SUPPLIED ENTRIES START
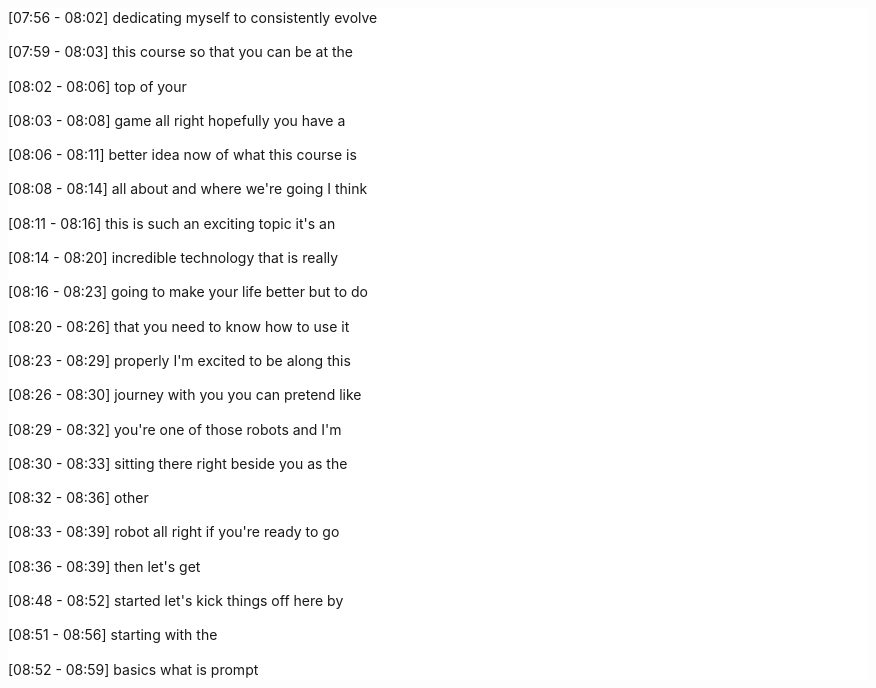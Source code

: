 [07:56 - 08:02]
dedicating myself to consistently evolve

[07:59 - 08:03]
this course so that you can be at the

[08:02 - 08:06]
top of your

[08:03 - 08:08]
game all right hopefully you have a

[08:06 - 08:11]
better idea now of what this course is

[08:08 - 08:14]
all about and where we're going I think

[08:11 - 08:16]
this is such an exciting topic it's an

[08:14 - 08:20]
incredible technology that is really

[08:16 - 08:23]
going to make your life better but to do

[08:20 - 08:26]
that you need to know how to use it

[08:23 - 08:29]
properly I'm excited to be along this

[08:26 - 08:30]
journey with you you can pretend like

[08:29 - 08:32]
you're one of those robots and I'm

[08:30 - 08:33]
sitting there right beside you as the

[08:32 - 08:36]
other

[08:33 - 08:39]
robot all right if you're ready to go

[08:36 - 08:39]
then let's get

[08:48 - 08:52]
started let's kick things off here by

[08:51 - 08:56]
starting with the

[08:52 - 08:59]
basics what is prompt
SUPPLIED ENTRIES END
• [EXERCISE PROMPT] Among the entries above, locate the lines containing "going to make your life better but to do" and "[08:30 - 08:33]", and transcribe exactly those two lines and all lines between.

• [RESULT OF THIS EXERCISE]
going to make your life better but to do

[08:20 - 08:26]
that you need to know how to use it

[08:23 - 08:29]
properly I'm excited to be along this

[08:26 - 08:30]
journey with you you can pretend like

[08:29 - 08:32]
you're one of those robots and I'm

[08:30 - 08:33]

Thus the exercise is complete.